Unlock your customer's journey with the Storyboard Template. Imagine different scenarios and improve your product or service.
About the Storyboard Template
Storyboarding is a technique that's traditionally used to plan the scenes in a movie, TV show, or commercial, but in recent years it's gained popularity in the business world. You can use the Storyboard Template to imagine various scenarios and visualize how a customer/user will think, feel, and act.
Keep reading to know more about the Storyboard Template.
What is Storyboarding for business?
A storyboard is a sequence of illustrations that are used to develop a story. Traditionally, animators and designers have used storyboarding to design scenes for television, video games, or movies. But many businesses now use storyboarding to understand and map customer experiences. Storyboarding is instrumental for aligning your team, pitching an idea, understanding the customer journey, and much more.
When should you use the Storyboard Template?
You can use the Storyboard Template anytime you'd like to really put yourself in a customer or user's position and understand how they think, feel, and act. This tactic can be especially useful when you know there's a problem or inefficiency with an existing process. You can even go one step further and create a user storyboard. Another alternative is to storyboard how things are now and how you'd like them to be in the future. Before launching a new product, feature, or service, you might also want to storyboard to anticipate what is likely to happen.
How do you write a Storyboard for a product?
Start with our pre-made Storyboard Template, making any changes you'd like to suit your particular needs.
Here below you can see some of the steps you can take to write a Storyboard for a product with Miro's template:
1. Set the main actor of your storyboard
Discuss with your team who is the main actor of your story. Think of the personas you want to target with your product or business and try to describe their scenario, their needs and key activities. Add details and context to your main actor.
2. Map out your storyboard journey
Draw the journey of your main actor, from what triggered them to discover your product to the end of their experience. Sketch all moments that lead the actor from the initial struggling moment to their happy ending. Show how your solution helps them get there. Add details in each step with the following information: who, where, and what.
3. Understand the main actor
After you mapped out your actor's journey, it's time to understand how they feel.
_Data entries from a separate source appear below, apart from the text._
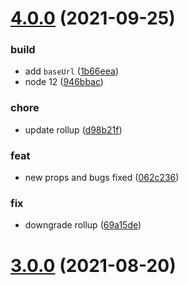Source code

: # [4.0.0](https://github.com/awran5/react-floating-whatsapp/compare/v3.0.0...v4.0.0) (2021-09-25)


### build

* add `baseUrl` ([1b66eea](https://github.com/awran5/react-floating-whatsapp/commit/1b66eea84ed61797251c24187fe4cdebf3976259))
* node 12 ([946bbac](https://github.com/awran5/react-floating-whatsapp/commit/946bbac66e81fdcaa669ba8ad2fe63ede1df2c39))

### chore

* update rollup ([d98b21f](https://github.com/awran5/react-floating-whatsapp/commit/d98b21f23b4d2551eeb7d34b39327598019723dc))

### feat

* new props and bugs fixed ([062c236](https://github.com/awran5/react-floating-whatsapp/commit/062c23635c872242413720dcf46864f622e77eeb))

### fix

* downgrade rollup ([69a15de](https://github.com/awran5/react-floating-whatsapp/commit/69a15deb5de301a4ffb93356a52cde67127ceef8))

# [3.0.0](https://github.com/awran5/react-floating-whatsapp/compare/v2.1.0...v3.0.0) (2021-08-20)
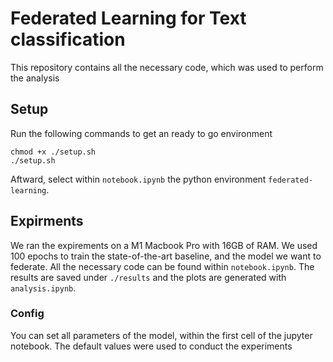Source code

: # Federated Learning for Text classification
This repository contains all the necessary code, which was used to perform the analysis

## Setup
Run the following commands to get an ready to go environment

    chmod +x ./setup.sh
    ./setup.sh

Aftward, select within `notebook.ipynb` the python environment `federated-learning`.

## Expirments
We ran the expirements on a M1 Macbook Pro with 16GB of RAM. We used 100 epochs to train the state-of-the-art baseline, and the model we want to federate. 
All the necessary code can be found within `notebook.ipynb`. The results are saved under `./results` and the plots are generated with `analysis.ipynb`.

### Config
You can set all parameters of the model, within the first cell of the jupyter notebook. The default values were used to conduct the experiments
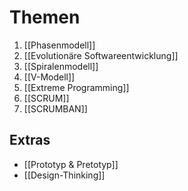# Themen
1. [[Phasenmodell]]
2. [[Evolutionäre Softwareentwicklung]]
3. [[Spiralenmodell]]
4. [[V-Modell]]
5. [[Extreme Programming]]
6. [[SCRUM]]
7. [[SCRUMBAN]]

## Extras
- [[Prototyp & Pretotyp]]
- [[Design-Thinking]]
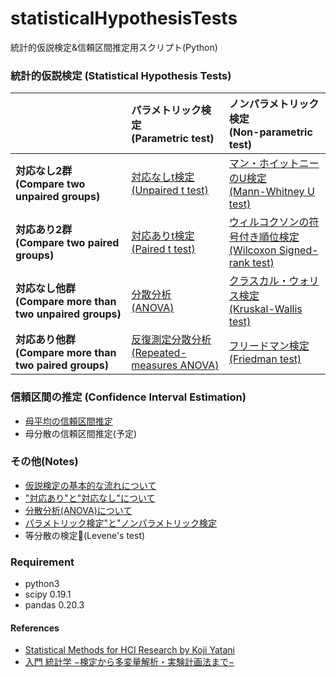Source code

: # statisticalHypothesisTests
統計的仮説検定&信頼区間推定用スクリプト(Python)  

### 統計的仮説検定 (Statistical Hypothesis Tests)
|            | パラメトリック検定<br>(Parametric test) | ノンパラメトリック検定<br>(Non-parametric test) |
|:-----------|:------------|:------------|
|**対応なし2群<br>(Compare two unpaired groups)**| [対応なしt検定<br>(Unpaired t test)](https://github.com/Wotipati/statisticalHypothesisTests/tree/master/Unpaired-t-test) | [マン・ホイットニーのU検定<br>(Mann-Whitney U test)](https://github.com/Wotipati/statisticalHypothesisTests/tree/master/Mann-Whitney-U-test)|
|**対応あり2群<br>(Compare two paired groups)**| [対応ありt検定<br>(Paired t test)](https://github.com/Wotipati/statisticalHypothesisTests/tree/master/Paired-t-test) | [ウィルコクソンの符号付き順位検定<br>(Wilcoxon Signed-rank test)](https://github.com/Wotipati/statisticalHypothesisTests/tree/master/Wilcoxon-Signed-rank-test)|
|**対応なし他群<br>(Compare more than two unpaired groups)**| [分散分析<br>(ANOVA)](https://github.com/Wotipati/statisticalHypothesisTests/tree/master/ANOVA#one-way-anova) | [クラスカル・ウォリス検定<br>(Kruskal-Wallis test)](https://github.com/Wotipati/statisticalHypothesisTests/tree/master/Kruskal-Wallis-test) |
|**対応あり他群<br>(Compare more than two paired groups)**| [反復測定分散分析<br>(Repeated-measures ANOVA)](https://github.com/Wotipati/statisticalHypothesisTests/blob/master/Notes/What_is_ANOVA%3F.md#%E5%AF%BE%E5%BF%9C%E3%81%82%E3%82%8A%E4%B8%80%E5%85%83%E9%85%8D%E7%BD%AE%E5%88%86%E6%95%A3%E5%88%86%E6%9E%90) | [フリードマン検定<br>(Friedman test)](https://github.com/Wotipati/statisticalHypothesisTests/tree/master/Friedman-test) |


### 信頼区間の推定 (Confidence Interval Estimation)
- [母平均の信頼区間推定](https://github.com/Wotipati/statisticalHypothesisTests/tree/master/t-Stats-Confidence-Interval)
- 母分散の信頼区間推定(予定)


### その他(Notes)
- [仮説検定の基本的な流れについて](https://github.com/Wotipati/statisticalHypothesisTests/blob/master/Notes/What_is_Statistical_Hypothesis_Test%3F.md)
- ["対応あり"と"対応なし"について](https://github.com/Wotipati/statisticalHypothesisTests/blob/master/Notes/paired_and_unpaired.md)
- [分散分析(ANOVA)について](https://github.com/Wotipati/statisticalHypothesisTests/blob/master/Notes/What_is_ANOVA%3F.md)
- [パラメトリック検定"と"ノンパラメトリック検定](https://github.com/Wotipati/statisticalHypothesisTests/blob/master/Notes/parametric_and_nonparametric.md)
- 等分散の検定(Levene's test)


### Requirement
- python3
- scipy 0.19.1
- pandas 0.20.3


#### References
- [Statistical Methods for HCI Research by Koji Yatani](http://yatani.jp/teaching/doku.php?id=hcistats:start)
- [入門 統計学 −検定から多変量解析・実験計画法まで−](http://shop.ohmsha.co.jp/shopdetail/000000001900/)

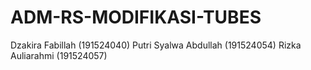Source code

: # ADM-RS-MODIFIKASI-TUBES
Dzakira Fabillah (191524040)
Putri Syalwa Abdullah (191524054)
Rizka Auliarahmi (191524057)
Is your actor happy? Are their struggles over? Can you visualize how was their journey and draw insights?
Invite team members to join your board and collaborate. Use the @mention or video chat if you need to get input from others. You can upload other file types such as documents, photos, videos, and PDFs to store all the relevant information in one place.
The benefits of the Storyboard Template
The major benefit of using a Storyboard Template is to empathize with your customers. Storyboarding empowers you to get inside your customers’ heads. What are their challenges? What needs are you filling? What could you do better? How could you make their lives easier? By drawing out your customers’ interaction with your products or services, you can better understand how to reach them.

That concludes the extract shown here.